* Data shown
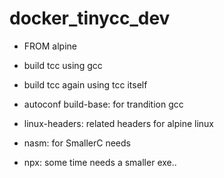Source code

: # docker_tinycc_dev

* FROM alpine
* build tcc using gcc
* build tcc again using tcc itself

* autoconf build-base: for trandition gcc
* linux-headers: related headers for alpine linux
* nasm: for SmallerC needs
* npx: some time needs a smaller exe..

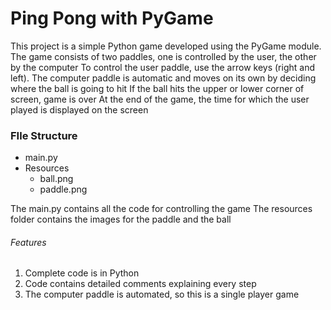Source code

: # Ping Pong with PyGame #

This project is a simple Python game developed using the PyGame module.
The game consists of two paddles, one is controlled by the user, the other by the computer
To control the user paddle, use the arrow keys (right and left).
The computer paddle is automatic and moves on its own by deciding where the ball is going to hit
If the ball hits the upper or lower corner of screen, game is over
At the end of the game, the time for which the user played is displayed on the screen

### FIle Structure ###

- main.py
- Resources
    * ball.png
    * paddle.png
    
The main.py contains all the code for controlling the game
The resources folder contains the images for the paddle and the ball

###### Features #####

1. Complete code is in Python
2. Code contains detailed comments explaining every step
3. The computer paddle is automated, so this is a single player game


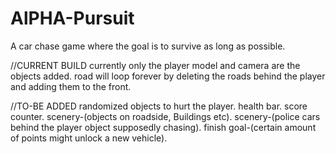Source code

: # AlPHA-Pursuit
A car chase game where the goal is to survive as long as possible.

//CURRENT BUILD
currently only the player model and camera are the objects added.
road will loop forever by deleting the roads behind the player and adding them to the front.

//TO-BE ADDED
randomized objects to hurt the player.
health bar.
score counter.
scenery-(objects on roadside, Buildings etc).
scenery-(police cars behind the player object supposedly chasing).
finish goal-(certain amount of points might unlock a new vehicle).
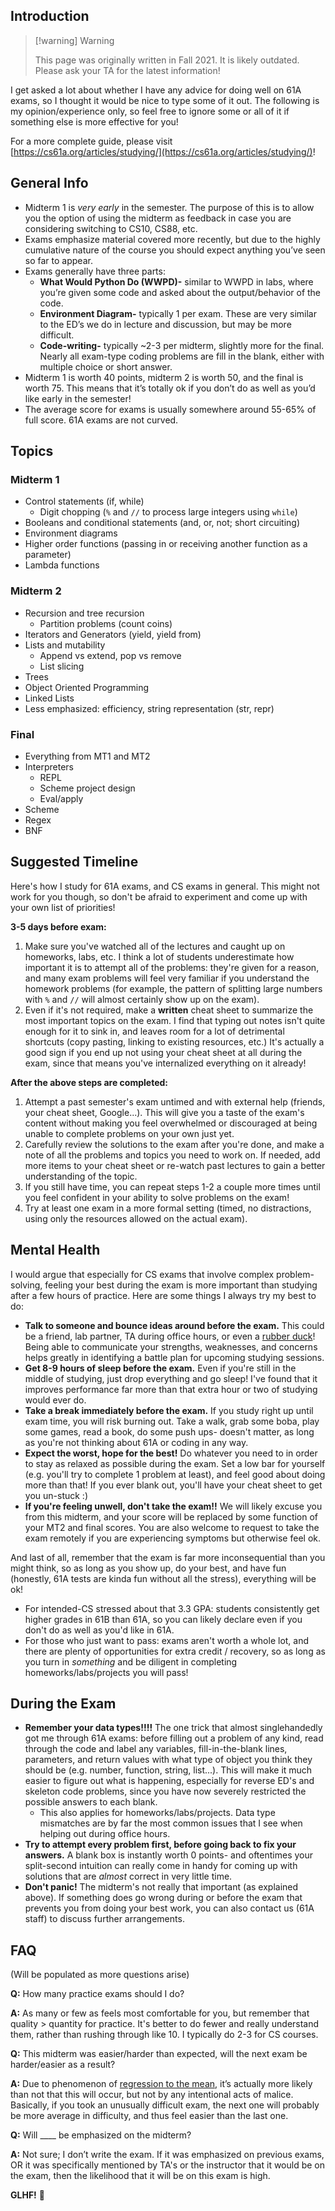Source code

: ## Introduction

> [!warning] Warning
>
> This page was originally written in Fall 2021. It is likely outdated. Please ask your TA for the latest information!


I get asked a lot about whether I have any advice for doing well on 61A exams, so I thought it would be nice to type some of it out. The following is my opinion/experience only, so feel free to ignore some or all of it if something else is more effective for you!

For a more complete guide, please visit [https://cs61a.org/articles/studying/](https://cs61a.org/articles/studying/)!

## General Info

- Midterm 1 is *very early* in the semester. The purpose of this is to allow you the option of using the midterm as feedback in case you are considering switching to CS10, CS88, etc.
- Exams emphasize material covered more recently, but due to the highly cumulative nature of the course you should expect anything you’ve seen so far to appear.
- Exams generally have three parts:
    - **What Would Python Do (WWPD)-** similar to WWPD in labs, where you’re given some code and asked about the output/behavior of the code.
    - **Environment Diagram-** typically 1 per exam. These are very similar to the ED’s we do in lecture and discussion, but may be more difficult.
    - **Code-writing-** typically ~2-3 per midterm, slightly more for the final. Nearly all exam-type coding problems are fill in the blank, either with multiple choice or short answer.
- Midterm 1 is worth 40 points, midterm 2 is worth 50, and the final is worth 75. This means that it’s totally ok if you don’t do as well as you’d like early in the semester!
- The average score for exams is usually somewhere around 55-65% of full score. 61A exams are not curved.

## Topics

### Midterm 1

- Control statements (if, while)
    - Digit chopping (`%` and `//` to process large integers using `while`)
- Booleans and conditional statements (and, or, not; short circuiting)
- Environment diagrams
- Higher order functions (passing in or receiving another function as a parameter)
- Lambda functions

### Midterm 2

- Recursion and tree recursion
    - Partition problems (count coins)
- Iterators and Generators (yield, yield from)
- Lists and mutability
    - Append vs extend, pop vs remove
    - List slicing
- Trees
- Object Oriented Programming
- Linked Lists
- Less emphasized: efficiency, string representation (str, repr)

### Final

- Everything from MT1 and MT2
- Interpreters
    - REPL
    - Scheme project design
    - Eval/apply
- Scheme
- Regex
- BNF

## Suggested Timeline

Here's how I study for 61A exams, and CS exams in general. This might not work for you though, so don't be afraid to experiment and come up with your own list of priorities!

**3-5 days before exam:** 

1. Make sure you've watched all of the lectures and caught up on homeworks, labs, etc. I think a lot of students underestimate how important it is to attempt all of the problems: they're given for a reason, and many exam problems will feel very familiar if you understand the homework problems (for example, the pattern of splitting large numbers with `%` and `//` will almost certainly show up on the exam).
2. Even if it's not required, make a **written** cheat sheet to summarize the most important topics on the exam. I find that typing out notes isn't quite enough for it to sink in, and leaves room for a lot of detrimental shortcuts (copy pasting, linking to existing resources, etc.) It's actually a good sign if you end up not using your cheat sheet at all during the exam, since that means you've internalized everything on it already!

**After the above steps are completed:**

1. Attempt a past semester's exam untimed and with external help (friends, your cheat sheet, Google...). This will give you a taste of the exam's content without making you feel overwhelmed or discouraged at being unable to complete problems on your own just yet.
2. Carefully review the solutions to the exam after you're done, and make a note of all the problems and topics you need to work on. If needed, add more items to your cheat sheet or re-watch past lectures to gain a better understanding of the topic.
3. If you still have time, you can repeat steps 1-2 a couple more times until you feel confident in your ability to solve problems on the exam!
4. Try at least one exam in a more formal setting (timed, no distractions, using only the resources allowed on the actual exam).

## Mental Health

I would argue that especially for CS exams that involve complex problem-solving, feeling your best during the exam is more important than studying after a few hours of practice. Here are some things I always try my best to do:

- **Talk to someone and bounce ideas around before the exam.** This could be a friend, lab partner, TA during office hours, or even a [rubber duck](https://medium.com/@katiebrouwers/why-rubber-ducking-is-one-of-your-greatest-resources-as-a-developer-99ac0ee5b70a#:~:text=By%20definition%2C%20rubber%20ducking%20is,a%20method%20of%20debugging%20code.&text=Very%20often%2C%20by%20rubber%20ducking,to%20do%20any%20Googling%20whatsoever.)! Being able to communicate your strengths, weaknesses, and concerns helps greatly in identifying a battle plan for upcoming studying sessions.
- **Get 8-9 hours of sleep before the exam.** Even if you're still in the middle of studying, just drop everything and go sleep! I've found that it improves performance far more than that extra hour or two of studying would ever do.
- **Take a break immediately before the exam.** If you study right up until exam time, you will risk burning out. Take a walk, grab some boba, play some games, read a book, do some push ups- doesn't matter, as long as you're not thinking about 61A or coding in any way.
- **Expect the worst, hope for the best!** Do whatever you need to in order to stay as relaxed as possible during the exam. Set a low bar for yourself (e.g. you'll try to complete 1 problem at least), and feel good about doing more than that! If you ever blank out, you'll have your cheat sheet to get you un-stuck :)
- **If you're feeling unwell, don't take the exam!!** We will likely excuse you from this midterm, and your score will be replaced by some function of your MT2 and final scores. You are also welcome to request to take the exam remotely if you are experiencing symptoms but otherwise feel ok.

And last of all, remember that the exam is far more inconsequential than you might think, so as long as you show up, do your best, and have fun (honestly, 61A tests are kinda fun without all the stress), everything will be ok!

- For intended-CS stressed about that 3.3 GPA: students consistently get higher grades in 61B than 61A, so you can likely declare even if you don't do as well as you'd like in 61A.
- For those who just want to pass: exams aren't worth a whole lot, and there are plenty of opportunities for extra credit / recovery, so as long as you turn in *something* and be diligent in completing homeworks/labs/projects you will pass!

## During the Exam

- **Remember your data types!!!!** The one trick that almost singlehandedly got me through 61A exams: before filling out a problem of any kind, read through the code and label any variables, fill-in-the-blank lines, parameters, and return values with what type of object you think they should be (e.g. number, function, string, list...). This will make it much easier to figure out what is happening, especially for reverse ED's and skeleton code problems, since you have now severely restricted the possible answers to each blank.
    - This also applies for homeworks/labs/projects. Data type mismatches are by far the most common issues that I see when helping out during office hours.
- **Try to attempt every problem first, before going back to fix your answers.** A blank box is instantly worth 0 points- and oftentimes your split-second intuition can really come in handy for coming up with solutions that are *almost* correct in very little time.
- **Don't panic!** The midterm's not really that important (as explained above). If something does go wrong during or before the exam that prevents you from doing your best work, you can also contact us (61A staff) to discuss further arrangements.

## FAQ

(Will be populated as more questions arise)

**Q:** How many practice exams should I do?

**A:** As many or few as feels most comfortable for you, but remember that quality > quantity for practice. It's better to do fewer and really understand them, rather than rushing through like 10. I typically do 2-3 for CS courses.

**Q:** This midterm was easier/harder than expected, will the next exam be harder/easier as a result?

**A:** Due to phenomenon of [regression to the mean](https://fs.blog/regression-to-the-mean/), it’s actually more likely than not that this will occur, but not by any intentional acts of malice. Basically, if you took an unusually difficult exam, the next one will probably be more average in difficulty, and thus feel easier than the last one.

**Q:** Will ____ be emphasized on the midterm?

**A:** Not sure; I don’t write the exam. If it was emphasized on previous exams, OR it was specifically mentioned by TA's or the instructor that it would be on the exam, then the likelihood that it will be on this exam is high.

**GLHF!** 🥰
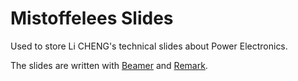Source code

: # Mistoffelees Slides
Used to store Li CHENG's technical slides about Power Electronics. 

The slides are written with [Beamer](http://tug.ctan.org/macros/latex/contrib/beamer/doc/beameruserguide.pdf) and [Remark](https://remarkjs.com).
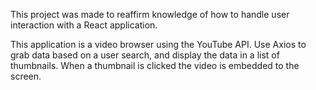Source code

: This project was made to reaffirm knowledge of how to handle user interaction with a React application.

This application is a video browser using the YouTube API. Use Axios to grab data based on a user search, and display the data in a list of thumbnails. When a thumbnail is clicked the video is embedded to the screen.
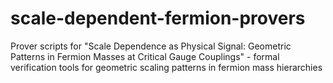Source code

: # scale-dependent-fermion-provers
Prover scripts for "Scale Dependence as Physical Signal: Geometric Patterns in Fermion Masses at Critical Gauge Couplings" - formal verification tools for geometric scaling patterns in fermion mass hierarchies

* Task instructions
Look above for the line holding "This project is" and output everything from it down to the line holding "## General Info", both ends included, exactly and without images.

* Reply to the exercise
This project is a simple Python game developed using the PyGame module.
The game consists of two paddles, one is controlled by the user, the other by the computer
To control the user paddle, use the arrow keys (right and left).
The computer paddle is automatic and moves on its own by deciding where the ball is going to hit
If the ball hits the upper or lower corner of screen, game is over
At the end of the game, the time for which the user played is displayed on the screen

### FIle Structure ###

- main.py
- Resources
    * ball.png
    * paddle.png
    
The main.py contains all the code for controlling the game
The resources folder contains the images for the paddle and the ball

###### Features #####

1. Complete code is in Python
2. Code contains detailed comments explaining every step
3. The computer paddle is automated, so this is a single player game


Source code

: # AlPHA-Pursuit
A car chase game where the goal is to survive as long as possible.

//CURRENT BUILD
currently only the player model and camera are the objects added.
road will loop forever by deleting the roads behind the player and adding them to the front.

//TO-BE ADDED
randomized objects to hurt the player.
health bar.
score counter.
scenery-(objects on roadside, Buildings etc).
scenery-(police cars behind the player object supposedly chasing).
finish goal-(certain amount of points might unlock a new vehicle).
Source code

: ## Introduction

> [!warning] Warning
>
> This page was originally written in Fall 2021. It is likely outdated. Please ask your TA for the latest information!


I get asked a lot about whether I have any advice for doing well on 61A exams, so I thought it would be nice to type some of it out. The following is my opinion/experience only, so feel free to ignore some or all of it if something else is more effective for you!

For a more complete guide, please visit [https://cs61a.org/articles/studying/](https://cs61a.org/articles/studying/)!

## General Info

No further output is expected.